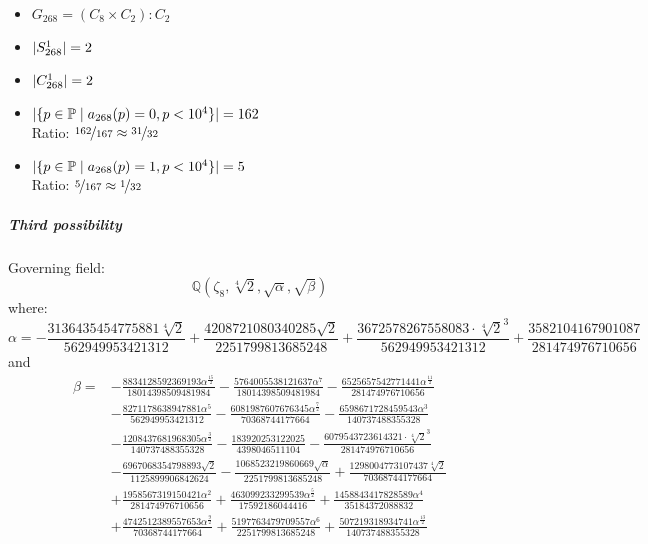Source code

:\begin{multicols}{2}
	\begin{itemize}
		\item $G_{268} = (C_8 \times C_2) : C_2$
		\item $| S_{268}^1 | = 2$
		\item $| C_{268}^1 | = 2$
	\end{itemize}
	\begin{itemize}
		\item $| \{ p \in \mathbb{P} \mid a_{268}(p)=0, p<10^4 \} | = 162$\\
		Ratio: $\nicefrac{ 162 }{ 167 } \approx \nicefrac{ 31 }{ 32 }$
		\item $| \{ p \in \mathbb{P} \mid a_{268}(p)=1, p<10^4 \} | = 5$\\
		Ratio: $\nicefrac{ 5 }{ 167 } \approx \nicefrac{ 1 }{ 32 }$
	\end{itemize}
\end{multicols}
\subparagraph{Third possibility}
Governing field:
$$\mathbb{Q}\left(\zeta_8, \sqrt[4]{2}, \sqrt{\alpha}, \sqrt{\beta}\right)$$
where:
$$\alpha = - \frac{3136435454775881 \sqrt[4]{2}}{562949953421312} + \frac{4208721080340285 \sqrt{2}}{2251799813685248} + \frac{3672578267558083 \cdot \sqrt[4]{2}^3}{562949953421312} + \frac{3582104167901087}{281474976710656}$$
and
\begin{align*}
\beta = 
&- \frac{8834128592369193 \alpha^{\frac{15}{2}}}{18014398509481984} 
- \frac{5764005538121637 \alpha^{7}}{18014398509481984} 
- \frac{6525657542771441 \alpha^{\frac{11}{2}}}{281474976710656} 
\\
&- \frac{8271178638947881 \alpha^{5}}{562949953421312} 
- \frac{6081987607676345 \alpha^{\frac{7}{2}}}{70368744177664} 
- \frac{6598671728459543 \alpha^{3}}{140737488355328} 
\\
&- \frac{1208437681968305 \alpha^{\frac{3}{2}}}{140737488355328} 
- \frac{183920253122025}{4398046511104} 
- \frac{6079543723614321 \cdot \sqrt[4]{2}^3}{281474976710656} 
\\
&- \frac{6967068354798893 \sqrt{2}}{1125899906842624} 
- \frac{1068523219860669 \sqrt{\alpha}}{2251799813685248} 
+ \frac{1298004773107437 \sqrt[4]{2}}{70368744177664} 
\\
&+ \frac{1958567319150421 \alpha^{2}}{281474976710656} 
+ \frac{463099233299539 \alpha^{\frac{5}{2}}}{17592186044416} 
+ \frac{1458843417828589 \alpha^{4}}{35184372088832} 
\\
&+ \frac{4742512389557653 \alpha^{\frac{9}{2}}}{70368744177664} 
+ \frac{5197763479709557 \alpha^{6}}{2251799813685248} 
+ \frac{507219318934741 \alpha^{\frac{13}{2}}}{140737488355328}
\end{align*}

*-*-*

:: Exercise ::
Tally how many lines of the listing above include the string "nicefrac", and report that figure by itself.

:: Solution ::
2